::: Information given
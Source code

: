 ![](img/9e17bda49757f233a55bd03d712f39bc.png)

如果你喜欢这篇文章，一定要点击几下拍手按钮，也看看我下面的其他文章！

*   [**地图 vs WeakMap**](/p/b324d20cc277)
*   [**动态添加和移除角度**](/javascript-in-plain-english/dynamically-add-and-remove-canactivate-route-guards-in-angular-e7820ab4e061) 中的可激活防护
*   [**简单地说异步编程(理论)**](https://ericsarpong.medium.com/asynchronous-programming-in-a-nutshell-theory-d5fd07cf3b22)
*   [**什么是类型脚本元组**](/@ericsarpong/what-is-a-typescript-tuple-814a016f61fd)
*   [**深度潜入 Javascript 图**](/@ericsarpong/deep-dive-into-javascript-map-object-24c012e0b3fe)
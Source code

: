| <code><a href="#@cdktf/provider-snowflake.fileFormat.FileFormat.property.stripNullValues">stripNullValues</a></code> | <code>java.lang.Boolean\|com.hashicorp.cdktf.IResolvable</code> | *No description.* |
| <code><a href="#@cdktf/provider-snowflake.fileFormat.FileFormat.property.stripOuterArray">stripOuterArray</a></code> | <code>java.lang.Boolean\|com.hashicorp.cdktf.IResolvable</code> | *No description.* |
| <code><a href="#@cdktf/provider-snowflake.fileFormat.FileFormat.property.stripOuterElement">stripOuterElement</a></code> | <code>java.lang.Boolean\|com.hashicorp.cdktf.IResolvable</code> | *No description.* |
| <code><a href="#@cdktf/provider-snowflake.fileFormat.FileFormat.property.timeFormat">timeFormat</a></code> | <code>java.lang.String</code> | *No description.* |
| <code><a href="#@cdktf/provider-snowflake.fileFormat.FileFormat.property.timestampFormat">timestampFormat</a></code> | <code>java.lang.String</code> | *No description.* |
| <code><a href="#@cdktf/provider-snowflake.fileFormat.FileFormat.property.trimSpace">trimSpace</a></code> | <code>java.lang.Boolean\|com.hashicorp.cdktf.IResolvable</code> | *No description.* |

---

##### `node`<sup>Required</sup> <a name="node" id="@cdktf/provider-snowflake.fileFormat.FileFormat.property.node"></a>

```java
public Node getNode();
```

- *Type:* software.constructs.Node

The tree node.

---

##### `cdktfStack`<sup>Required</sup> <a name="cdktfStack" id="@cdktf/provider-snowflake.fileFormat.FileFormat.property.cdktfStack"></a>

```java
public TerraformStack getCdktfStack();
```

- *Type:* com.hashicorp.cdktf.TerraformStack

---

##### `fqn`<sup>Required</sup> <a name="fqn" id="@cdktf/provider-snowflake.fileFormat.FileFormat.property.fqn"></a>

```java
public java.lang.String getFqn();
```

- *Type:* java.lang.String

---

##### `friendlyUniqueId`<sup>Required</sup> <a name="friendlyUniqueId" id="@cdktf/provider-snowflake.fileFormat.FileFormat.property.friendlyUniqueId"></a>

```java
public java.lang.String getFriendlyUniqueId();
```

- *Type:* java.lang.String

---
::::::
**Work to be completed**
Every line in the data above that contains the word "String" should be copied.

**Task response**
| <code><a href="#@cdktf/provider-snowflake.fileFormat.FileFormat.property.timeFormat">timeFormat</a></code> | <code>java.lang.String</code> | *No description.* |
| <code><a href="#@cdktf/provider-snowflake.fileFormat.FileFormat.property.timestampFormat">timestampFormat</a></code> | <code>java.lang.String</code> | *No description.* |
public java.lang.String getFqn();
- *Type:* java.lang.String
public java.lang.String getFriendlyUniqueId();
- *Type:* java.lang.String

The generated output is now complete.